The Need for LGBTQI Clergy to show up to Fight White Supremacy and End Fascism

Two LGBTQ religious leaders share their experiences in Charlottesville and make a plea for all spiritual people to rise up.

Charlottesville, Va., became a war zone this month. As white supremacists descended onto the city for a "Unite the Right" rally, counterprotesters organized to tell a different story, one of love that demands action and rejects the hate and vitriol of white supremacy.

We are two of those who participated in the counter-protest as national faith leaders who are members of the National Religious Leadership Roundtable of the National LGBTQ Task Force. We are both queer-identified Latinx activist-theologians whose experiences as light-skinned, mixed-raced people compelled us to answer the call for clergy to come to Charlottesville.

We were on the ground to experience firsthand the raucous and intimidating displays of violence, racism, anti-Semitism, and anti-LGBTQI sentiments, and we spent the day providing pastoral care and engaging in public witness.

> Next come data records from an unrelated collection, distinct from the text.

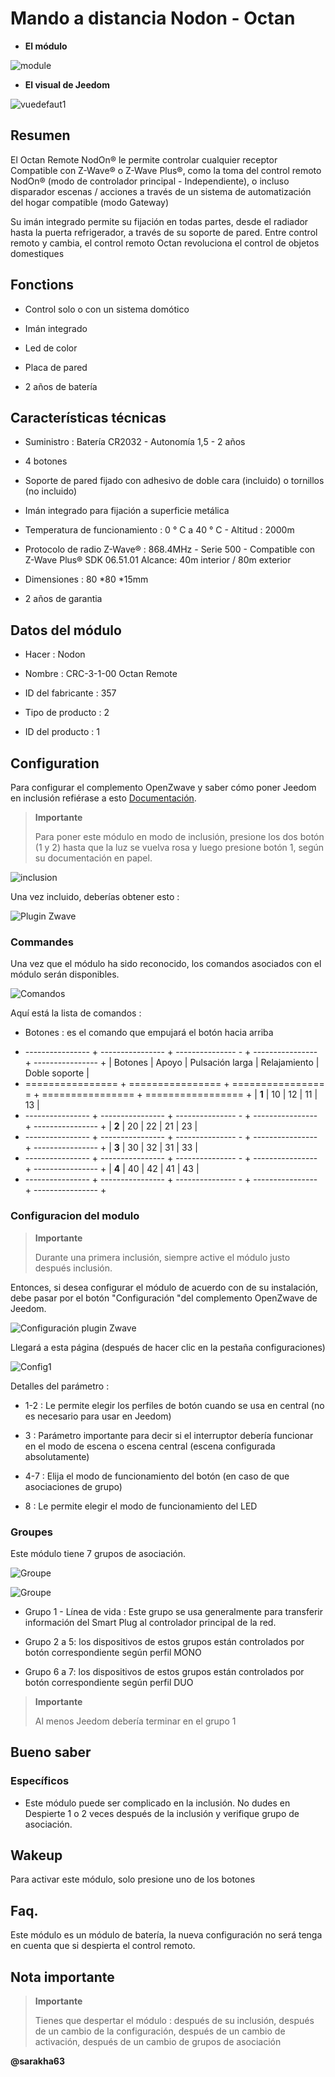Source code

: Mando a distancia Nodon - Octan
==========================

-   **El módulo**

![module](images/nodon.octan/module.jpg)

-   **El visual de Jeedom**

![vuedefaut1](images/nodon.octan/vuedefaut1.jpg)

Resumen
------

El Octan Remote NodOn® le permite controlar cualquier receptor
Compatible con Z-Wave® o Z-Wave Plus®, como la toma del control remoto
NodOn® (modo de controlador principal - Independiente), o incluso disparador
escenas / acciones a través de un sistema de automatización del hogar compatible (modo
Gateway)

Su imán integrado permite su fijación en todas partes, desde el radiador hasta la puerta
refrigerador, a través de su soporte de pared. Entre control remoto
y cambia, el control remoto Octan revoluciona el control de objetos
domestiques

Fonctions
---------

-   Control solo o con un sistema domótico

-   Imán integrado

-   Led de color

-   Placa de pared

-   2 años de batería

Características técnicas
---------------------------

-   Suministro : Batería CR2032 - Autonomía 1,5 - 2 años

-   4 botones

-   Soporte de pared fijado con adhesivo de doble cara (incluido) o tornillos
    (no incluido)

-   Imán integrado para fijación a superficie metálica

-   Temperatura de funcionamiento : 0 ° C a 40 ° C - Altitud : 2000m

-   Protocolo de radio Z-Wave® : 868.4MHz - Serie 500 - Compatible con Z-Wave
    Plus® SDK 06.51.01 Alcance: 40m interior / 80m exterior

-   Dimensiones : 80 \*80 \*15mm

-   2 años de garantia

Datos del módulo
-----------------

-   Hacer : Nodon

-   Nombre : CRC-3-1-00 Octan Remote

-   ID del fabricante : 357

-   Tipo de producto : 2

-   ID del producto : 1

Configuration
-------------

Para configurar el complemento OpenZwave y saber cómo poner Jeedom en
inclusión refiérase a esto
[Documentación](https://doc.jeedom.com/es_ES/plugins/automation%20protocol/openzwave/).

> **Importante**
>
> Para poner este módulo en modo de inclusión, presione los dos
> botón (1 y 2) hasta que la luz se vuelva rosa y luego presione
> botón 1, según su documentación en papel.

![inclusion](images/nodon.octan/inclusion.jpg)

Una vez incluido, deberías obtener esto :

![Plugin Zwave](images/nodon.octan/information.jpg)

### Commandes

Una vez que el módulo ha sido reconocido, los comandos asociados con el módulo serán
disponibles.

![Comandos](images/nodon.octan/commandes.jpg)

Aquí está la lista de comandos :

-   Botones : es el comando que empujará el botón hacia arriba

+ ---------------- + ---------------- + --------------- - + ---------------- + ---------------- +
| Botones        | Apoyo          | Pulsación larga     | Relajamiento    | Doble soporte   |
+ ================ + ================ + ================ = + ================ + ================= +
| **1**          | 10             | 12             | 11             | 13             |
+ ---------------- + ---------------- + --------------- - + ---------------- + ---------------- +
| **2**          | 20             | 22             | 21             | 23             |
+ ---------------- + ---------------- + --------------- - + ---------------- + ---------------- +
| **3**          | 30             | 32             | 31             | 33             |
+ ---------------- + ---------------- + --------------- - + ---------------- + ---------------- +
| **4**          | 40             | 42             | 41             | 43             |
+ ---------------- + ---------------- + --------------- - + ---------------- + ---------------- +

### Configuracion del modulo

> **Importante**
>
> Durante una primera inclusión, siempre active el módulo justo después
> inclusión.

Entonces, si desea configurar el módulo de acuerdo con
de su instalación, debe pasar por el botón
"Configuración "del complemento OpenZwave de Jeedom.

![Configuración plugin Zwave](images/plugin/bouton_configuration.jpg)

Llegará a esta página (después de hacer clic en la pestaña
configuraciones)

![Config1](images/nodon.octan/config1.jpg)

Detalles del parámetro :

-   1-2 : Le permite elegir los perfiles de botón cuando se usa en
    central (no es necesario para usar en Jeedom)

-   3 : Parámetro importante para decir si el interruptor debería funcionar
    en el modo de escena o escena central (escena configurada absolutamente)

-   4-7 : Elija el modo de funcionamiento del botón (en caso de que
    asociaciones de grupo)

-   8 : Le permite elegir el modo de funcionamiento del LED

### Groupes

Este módulo tiene 7 grupos de asociación.

![Groupe](images/nodon.octan/groupe.jpg)

![Groupe](images/nodon.octan/groupe2.jpg)

-   Grupo 1 - Línea de vida : Este grupo se usa generalmente para
    transferir información del Smart Plug al controlador principal
    de la red.

-   Grupo 2 a 5: los dispositivos de estos grupos están controlados por
    botón correspondiente según perfil MONO

-   Grupo 6 a 7: los dispositivos de estos grupos están controlados por
    botón correspondiente según perfil DUO

> **Importante**
>
> Al menos Jeedom debería terminar en el grupo 1

Bueno saber
------------

### Específicos

-   Este módulo puede ser complicado en la inclusión. No dudes en
    Despierte 1 o 2 veces después de la inclusión y verifique
    grupo de asociación.

Wakeup
------

Para activar este módulo, solo presione uno de los botones

Faq.
------

Este módulo es un módulo de batería, la nueva configuración no será
tenga en cuenta que si despierta el control remoto.

Nota importante
---------------

> **Importante**
>
> Tienes que despertar el módulo : después de su inclusión, después de un cambio
> de la configuración, después de un cambio de activación, después de un
> cambio de grupos de asociación

**@sarakha63**
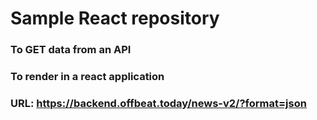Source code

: # Sample React repository

### To GET data from an API 
### To render in a react application

### URL: https://backend.offbeat.today/news-v2/?format=json
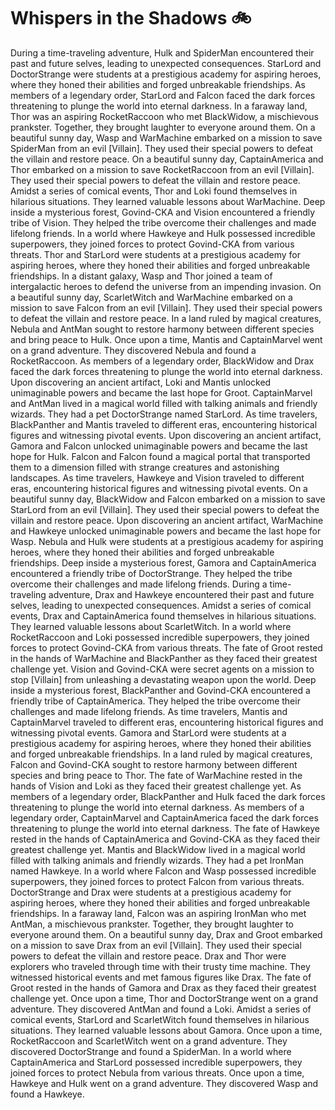 # Whispers in the Shadows :bike: 

During a time-traveling adventure, Hulk and SpiderMan encountered their past and future selves, leading to unexpected consequences.
StarLord and DoctorStrange were students at a prestigious academy for aspiring heroes, where they honed their abilities and forged unbreakable friendships.
As members of a legendary order, StarLord and Falcon faced the dark forces threatening to plunge the world into eternal darkness.
In a faraway land, Thor was an aspiring RocketRaccoon who met BlackWidow, a mischievous prankster. Together, they brought laughter to everyone around them.
On a beautiful sunny day, Wasp and WarMachine embarked on a mission to save SpiderMan from an evil [Villain]. They used their special powers to defeat the villain and restore peace.
On a beautiful sunny day, CaptainAmerica and Thor embarked on a mission to save RocketRaccoon from an evil [Villain]. They used their special powers to defeat the villain and restore peace.
Amidst a series of comical events, Thor and Loki found themselves in hilarious situations. They learned valuable lessons about WarMachine.
Deep inside a mysterious forest, Govind-CKA and Vision encountered a friendly tribe of Vision. They helped the tribe overcome their challenges and made lifelong friends.
In a world where Hawkeye and Hulk possessed incredible superpowers, they joined forces to protect Govind-CKA from various threats.
Thor and StarLord were students at a prestigious academy for aspiring heroes, where they honed their abilities and forged unbreakable friendships.
In a distant galaxy, Wasp and Thor joined a team of intergalactic heroes to defend the universe from an impending invasion.
On a beautiful sunny day, ScarletWitch and WarMachine embarked on a mission to save Falcon from an evil [Villain]. They used their special powers to defeat the villain and restore peace.
In a land ruled by magical creatures, Nebula and AntMan sought to restore harmony between different species and bring peace to Hulk.
Once upon a time, Mantis and CaptainMarvel went on a grand adventure. They discovered Nebula and found a RocketRaccoon.
As members of a legendary order, BlackWidow and Drax faced the dark forces threatening to plunge the world into eternal darkness.
Upon discovering an ancient artifact, Loki and Mantis unlocked unimaginable powers and became the last hope for Groot.
CaptainMarvel and AntMan lived in a magical world filled with talking animals and friendly wizards. They had a pet DoctorStrange named StarLord.
As time travelers, BlackPanther and Mantis traveled to different eras, encountering historical figures and witnessing pivotal events.
Upon discovering an ancient artifact, Gamora and Falcon unlocked unimaginable powers and became the last hope for Hulk.
Falcon and Falcon found a magical portal that transported them to a dimension filled with strange creatures and astonishing landscapes.
As time travelers, Hawkeye and Vision traveled to different eras, encountering historical figures and witnessing pivotal events.
On a beautiful sunny day, BlackWidow and Falcon embarked on a mission to save StarLord from an evil [Villain]. They used their special powers to defeat the villain and restore peace.
Upon discovering an ancient artifact, WarMachine and Hawkeye unlocked unimaginable powers and became the last hope for Wasp.
Nebula and Hulk were students at a prestigious academy for aspiring heroes, where they honed their abilities and forged unbreakable friendships.
Deep inside a mysterious forest, Gamora and CaptainAmerica encountered a friendly tribe of DoctorStrange. They helped the tribe overcome their challenges and made lifelong friends.
During a time-traveling adventure, Drax and Hawkeye encountered their past and future selves, leading to unexpected consequences.
Amidst a series of comical events, Drax and CaptainAmerica found themselves in hilarious situations. They learned valuable lessons about ScarletWitch.
In a world where RocketRaccoon and Loki possessed incredible superpowers, they joined forces to protect Govind-CKA from various threats.
The fate of Groot rested in the hands of WarMachine and BlackPanther as they faced their greatest challenge yet.
Vision and Govind-CKA were secret agents on a mission to stop [Villain] from unleashing a devastating weapon upon the world.
Deep inside a mysterious forest, BlackPanther and Govind-CKA encountered a friendly tribe of CaptainAmerica. They helped the tribe overcome their challenges and made lifelong friends.
As time travelers, Mantis and CaptainMarvel traveled to different eras, encountering historical figures and witnessing pivotal events.
Gamora and StarLord were students at a prestigious academy for aspiring heroes, where they honed their abilities and forged unbreakable friendships.
In a land ruled by magical creatures, Falcon and Govind-CKA sought to restore harmony between different species and bring peace to Thor.
The fate of WarMachine rested in the hands of Vision and Loki as they faced their greatest challenge yet.
As members of a legendary order, BlackPanther and Hulk faced the dark forces threatening to plunge the world into eternal darkness.
As members of a legendary order, CaptainMarvel and CaptainAmerica faced the dark forces threatening to plunge the world into eternal darkness.
The fate of Hawkeye rested in the hands of CaptainAmerica and Govind-CKA as they faced their greatest challenge yet.
Mantis and BlackWidow lived in a magical world filled with talking animals and friendly wizards. They had a pet IronMan named Hawkeye.
In a world where Falcon and Wasp possessed incredible superpowers, they joined forces to protect Falcon from various threats.
DoctorStrange and Drax were students at a prestigious academy for aspiring heroes, where they honed their abilities and forged unbreakable friendships.
In a faraway land, Falcon was an aspiring IronMan who met AntMan, a mischievous prankster. Together, they brought laughter to everyone around them.
On a beautiful sunny day, Drax and Groot embarked on a mission to save Drax from an evil [Villain]. They used their special powers to defeat the villain and restore peace.
Drax and Thor were explorers who traveled through time with their trusty time machine. They witnessed historical events and met famous figures like Drax.
The fate of Groot rested in the hands of Gamora and Drax as they faced their greatest challenge yet.
Once upon a time, Thor and DoctorStrange went on a grand adventure. They discovered AntMan and found a Loki.
Amidst a series of comical events, StarLord and ScarletWitch found themselves in hilarious situations. They learned valuable lessons about Gamora.
Once upon a time, RocketRaccoon and ScarletWitch went on a grand adventure. They discovered DoctorStrange and found a SpiderMan.
In a world where CaptainAmerica and StarLord possessed incredible superpowers, they joined forces to protect Nebula from various threats.
Once upon a time, Hawkeye and Hulk went on a grand adventure. They discovered Wasp and found a Hawkeye.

Our encounters prompted us to consider the question of "Why, as LGBTQI clergy, public theologians, and activists, is it important to show up and confront those who are promoting white supremacy and fascism?" Dr. Robyn Henderson-Espinoza believes white nationalism is our religion and a culture of violence is our liturgy. Indeed, what we and other clergy witnessed in Charlottesville was our nation's raw unfettered hatred, and it was a moment that called for a direct response -- not only in theology, but also in practice.

For Rev. Alba Onofrio, spiritual strategist for the national LGBTQI organization Soulforce, the answer is integrity.

"We cannot end discrimination and oppression against LGBTQI people that stems deeply from weaponized Christianity without recognizing how that weaponization fully operates across different systems of violence -- as Christianity has been used to undergird our criminal justice and immigration systems and ideologies like white nationalism and imperialism."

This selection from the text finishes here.